Auch Smart TVs müssen vor Cyberattacken geschützt werden.
Foto: Rasulov - shutterstock.com

Abends gemütlich auf dem Sofa sitzen und eine TV-Sendung genießen. Moderne Fernseher können jedoch weitaus mehr. Smarte TV-Geräte sind mittlerweile mit vielen Internetanwendungen ausgestattet. Einige Hersteller haben beispielsweise regelrechte App-Stores in ihren Geräten eingerichtet. Zudem werden auch integrierte Kameras und Mikrofone angeboten.

Doch der zunehmende Funktionsumfang der Fernsehgeräte birgt auch Gefahren: Die gesammelten Daten können von Dritten abgegriffen und etwa für gezielte Werbung oder eine umfassende Überwachung der Nutzer missbraucht werden.

Darüber hinaus können auch Cyberkriminelle großen Schaden anrichten.
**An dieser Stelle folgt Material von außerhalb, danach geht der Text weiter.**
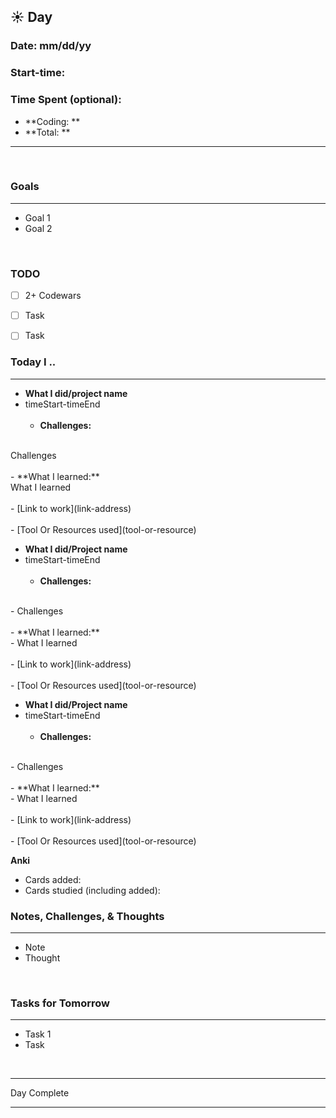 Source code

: 
## :sunny: **Day**

### Date: mm/dd/yy

### Start-time: 

### Time Spent (optional): 
- **Coding: **
- **Total: ** 

<hr>

<br>

### **Goals**

<hr>

- Goal  1
- Goal 2

<br>

### **TODO**

- [ ] 2+ Codewars
- [ ] Task
- [ ] Task


### **Today I ..**

<hr>

- **What I did/project name** 
-  timeStart-timeEnd
<br><br>
    - **Challenges:** 
<br>
Challenges
<br><br>
    - **What I learned:** 
<br>
What I learned
<br><br>
    - [Link to work](link-address)
<br><br> 
    - [Tool Or Resources used](tool-or-resource)

<br>

- **What I did/Project name** 
-  timeStart-timeEnd
<br><br>
    - **Challenges:** 
<br>
        - Challenges
<br><br>
    - **What I learned:** 
<br>
        - What I learned
<br><br>
    - [Link to work](link-address)
<br><br> 
    - [Tool Or Resources used](tool-or-resource)

<br>

- **What I did/Project name** 
-  timeStart-timeEnd
<br><br>
    - **Challenges:** 
<br>
        - Challenges
<br><br>
    - **What I learned:** 
<br>
        - What I learned
<br><br>
    - [Link to work](link-address)
<br><br> 
    - [Tool Or Resources used](tool-or-resource)

<br>

**Anki**
- Cards added: 
- Cards studied (including added): 

### **Notes, Challenges, & Thoughts**

<hr>

- Note
- Thought

<br>

### **Tasks for Tomorrow**

<hr>

- Task 1
- Task 

<br>
<hr>Day Complete<hr> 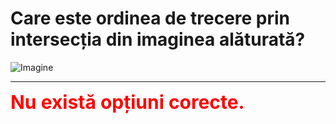 # Care este ordinea de trecere prin intersecția din imaginea alăturată?

![Imagine](https://www.arr-atestate.ro/upload/img/questions/img/care-este-ordinea-de-trecere-prin-intersectia-din-imaginea-alaturata.jpg)


---

<span style="font-size: 30px; font-weight: bold;">**<span style="color: red;">Nu există opțiuni corecte.</span>**</span> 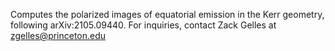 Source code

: Computes the polarized images of equatorial emission in the Kerr geometry, following arXiv:2105.09440. For inquiries, contact Zack Gelles at zgelles@princeton.edu
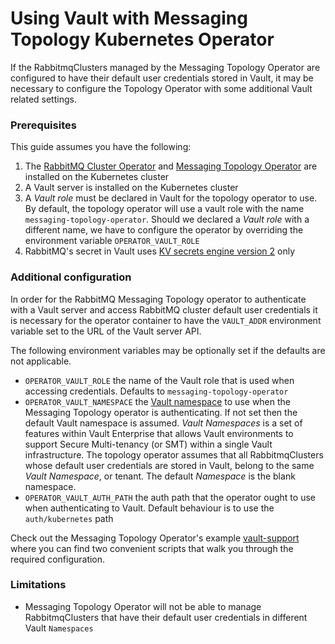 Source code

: # Using Vault with Messaging Topology Kubernetes Operator

If the RabbitmqClusters managed by the Messaging Topology Operator are configured to have their default user credentials
stored in Vault, it may be necessary to configure the Topology Operator with some additional Vault related settings.

### Prerequisites

This guide assumes you have the following:

1. The [RabbitMQ Cluster Operator](./operator-overview.html) and [Messaging Topology Operator](./install-topology-operator.html) are installed on the Kubernetes cluster
2. A Vault server is installed on the Kubernetes cluster
3. A *Vault role* must be declared in Vault for the topology operator to use. By default, the topology operator will use a vault role with the name `messaging-topology-operator`. Should we declared a *Vault role* with a different name, we have to configure the operator by overriding the environment variable `OPERATOR_VAULT_ROLE`
4. RabbitMQ's secret in Vault uses [KV secrets engine version 2](https://www.vaultproject.io/docs/secrets/kv/kv-v2) only

### Additional configuration 

In order for the RabbitMQ Messaging Topology operator to authenticate with a Vault server and access RabbitMQ cluster default user credentials it is necessary for the operator container to have the `VAULT_ADDR` environment
variable set to the URL of the Vault server API.

The following environment variables may be optionally set if the defaults are not applicable.

- `OPERATOR_VAULT_ROLE` the name of the Vault role that is used when accessing credentials. Defaults to `messaging-topology-operator`
- `OPERATOR_VAULT_NAMESPACE` the [Vault namespace](https://www.vaultproject.io/docs/enterprise/namespaces) to use when the Messaging Topology operator is authenticating. If not set then the default Vault namespace is assumed. *Vault Namespaces* is a set of features within Vault Enterprise that allows Vault environments to support Secure Multi-tenancy (or SMT) within a single Vault infrastructure. The topology operator assumes that all RabbitmqClusters whose default user credentials are stored in Vault, belong to the same *Vault Namespace*, or tenant. The default *Namespace* is the blank namespace.
- `OPERATOR_VAULT_AUTH_PATH` the auth path that the operator ought to use when authenticating to Vault. Default behaviour is to use the `auth/kubernetes` path

Check out the Messaging Topology Operator's example [vault-support](https://github.com/rabbitmq/messaging-topology-operator/tree/main/docs/examples/vault-support) where you can find two convenient scripts that walk you through the required configuration.


### Limitations

* Messaging Topology Operator will not be able to manage RabbitmqClusters that have their default user credentials in different Vault `Namespaces`
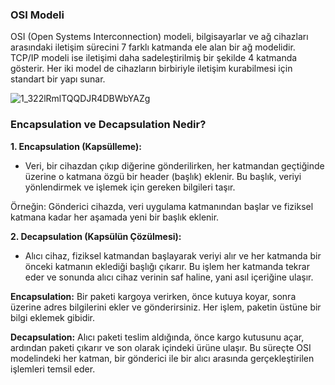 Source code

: ### OSI Modeli

 OSI (Open Systems Interconnection) modeli, bilgisayarlar ve ağ cihazları arasındaki iletişim sürecini 7 farklı katmanda ele alan bir ağ modelidir. TCP/IP modeli ise iletişimi daha sadeleştirilmiş bir şekilde 4 katmanda gösterir. Her iki model de cihazların birbiriyle iletişim kurabilmesi için standart bir yapı sunar.
  
![1_322lRmlTQQDJR4DBWbYAZg](https://github.com/user-attachments/assets/b0e34dcd-c483-48a2-aecc-880297fc4818)

### Encapsulation ve Decapsulation Nedir?

**1. Encapsulation (Kapsülleme):**

- Veri, bir cihazdan çıkıp diğerine gönderilirken, her katmandan geçtiğinde üzerine o katmana özgü bir header (başlık) eklenir. Bu başlık, veriyi yönlendirmek ve işlemek için gereken bilgileri taşır.

Örneğin: Gönderici cihazda, veri uygulama katmanından başlar ve fiziksel katmana kadar her aşamada yeni bir başlık eklenir.

**2. Decapsulation (Kapsülün Çözülmesi):**

- Alıcı cihaz, fiziksel katmandan başlayarak veriyi alır ve her katmanda bir önceki katmanın eklediği başlığı çıkarır. Bu işlem her katmanda tekrar eder ve sonunda alıcı cihaz verinin saf haline, yani asıl içeriğine ulaşır.

**Encapsulation:** Bir paketi kargoya verirken, önce kutuya koyar, sonra üzerine adres bilgilerini ekler ve gönderirsiniz. Her işlem, paketin üstüne bir bilgi eklemek gibidir.

**Decapsulation:** Alıcı paketi teslim aldığında, önce kargo kutusunu açar, ardından paketi çıkarır ve son olarak içindeki ürüne ulaşır.
Bu süreçte OSI modelindeki her katman, bir gönderici ile bir alıcı arasında gerçekleştirilen işlemleri temsil eder.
Durch den Aufruf von Webseiten, Videostreaming oder die Installation von bestimmten Anwendungen kann Schadsoftware eingeschleust werden. Das ermöglicht den Angreifern beispielsweise die digitale Identität der Anwender zu stehlen oder das Gerät in ein Botnetz zu integrieren, um Spam-Mails zu verschicken.

In einer offiziellen Verlautbarung teilte das Bundeskartellamt mit, dass die IT-Sicherheit und der Datenschutz bei internetfähigen Fernsehgeräten oft mangelhaft ist. Wie die Behörde erklärte, würden die Geräte das Verhalten ihrer Nutzer analysieren, wie beispielsweise das Surf- oder Klickverhalten oder wie häufig welche Apps genutzt werden. Hinzu komme die Erfassung von biometrischen Daten, wie etwa die Stimme, wenn Nutzerinnen und Nutzer ihre smarte Glotze per Sprachbefehl steuern. Außerdem sei es für Verbraucher nicht ersichtlich, ob und welche Daten gesammelt werden. Das Bundeskartellamt bemängelte weiterhin, dass etliche Hersteller keine Angaben zu Software-Updates zur Verfügung stellen.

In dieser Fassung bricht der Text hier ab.